En Jesuitas el asfalto queda lejos, pero la organización de las vecinas y vecinos se nota enseguida. Un gran mural donde se lee “24 de marzo, Memoria, Verdad y Justicia. Nuestramérica UTEP”, con letras rojas sobre una pared blanqueada, da la bienvenida al barrio.
En siete esquinas hay microbasurales. La mugre se acumula hasta que, con Graciela Miranda al frente, se organiza el reclamo frente a la sede del distrito municipal. Graciela es una de las primeras vecinas del barrio y una referencia para quienes viven allí. Sólo después de la movilización, la Municipalidad manda una retroexcavadora para juntar los desechos.
La barriada es relativamente nueva: en 2019 se empezaron a entregar las primeras casas, destinadas a familias que vivían en condiciones precarias y con riesgo de inundarse. Fueron los mismos vecinos los que eligieron el nombre. “Le pusimos así porque acá estaban los jesuitas”, explican.

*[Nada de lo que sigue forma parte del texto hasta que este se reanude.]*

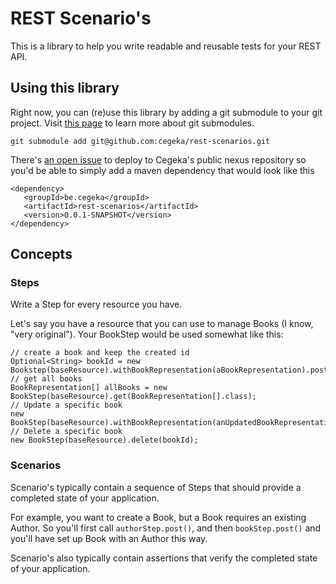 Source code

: REST Scenario's
===============

This is a library to help you write readable and reusable tests for your REST API.

## Using this library

Right now, you can (re)use this library by adding a git submodule to your git project. Visit [this page](http://git-scm.com/book/en/Git-Tools-Submodules) to learn more about git submodules.

    git submodule add git@github.com:cegeka/rest-scenarios.git

There's [an open issue](https://github.com/cegeka/rest-scenarios/issues/2) to deploy to Cegeka's public nexus repository so you'd be able to simply add a maven dependency that would look like this

    <dependency>
       <groupId>be.cegeka</groupId>
       <artifactId>rest-scenarios</artifactId>
       <version>0.0.1-SNAPSHOT</version>
    </dependency>

## Concepts
### Steps
Write a Step for every resource you have.

Let's say you have a resource that you can use to manage Books (I know, "very original"). Your BookStep would be used somewhat like this:

    // create a book and keep the created id
    Optional<String> bookId = new Bookstep(baseResource).withBookRepresentation(aBookRepresentation).post();
    // get all books
    BookRepresentation[] allBooks = new BookStep(baseResource).get(BookRepresentation[].class);
    // Update a specific book
    new BookStep(baseResource).withBookRepresentation(anUpdatedBookRepresentation).put(bookId);
    // Delete a specific book
    new BookStep(baseResource).delete(bookId);
    

### Scenarios
Scenario's typically contain a sequence of Steps that should provide a completed state of your application.

For example, you want to create a Book, but a Book requires an existing Author.
So you'll first call `authorStep.post()`, and then `bookStep.post()` and you'll have set up Book with an Author this way.

Scenario's also typically contain assertions that verify the completed state of your application.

En la segunda mitad del siglo XIX, los religiosos de la Compañía de Jesús instalaron en esa zona un establecimiento agropecuario en el marco de lo que fueron las Estancias Jesuíticas, distribuidas en diversos puntos de América. Los sacerdotes tenían un matadero, un tambo, vacas, ovejas y diversos cultivos. La estancia también era usada como casa de descanso y para la realización de ejercicios espirituales.
Ya en este siglo, la estancia estaba abandonada y las tierras pertenecían a la Iglesia Inmaculada, que donó los lotes a la Municipalidad. De aquella historia de una granja modelo a orillas del río Salado organizada por los jesuitas sólo queda una pequeña torre. Y el nombre del barrio.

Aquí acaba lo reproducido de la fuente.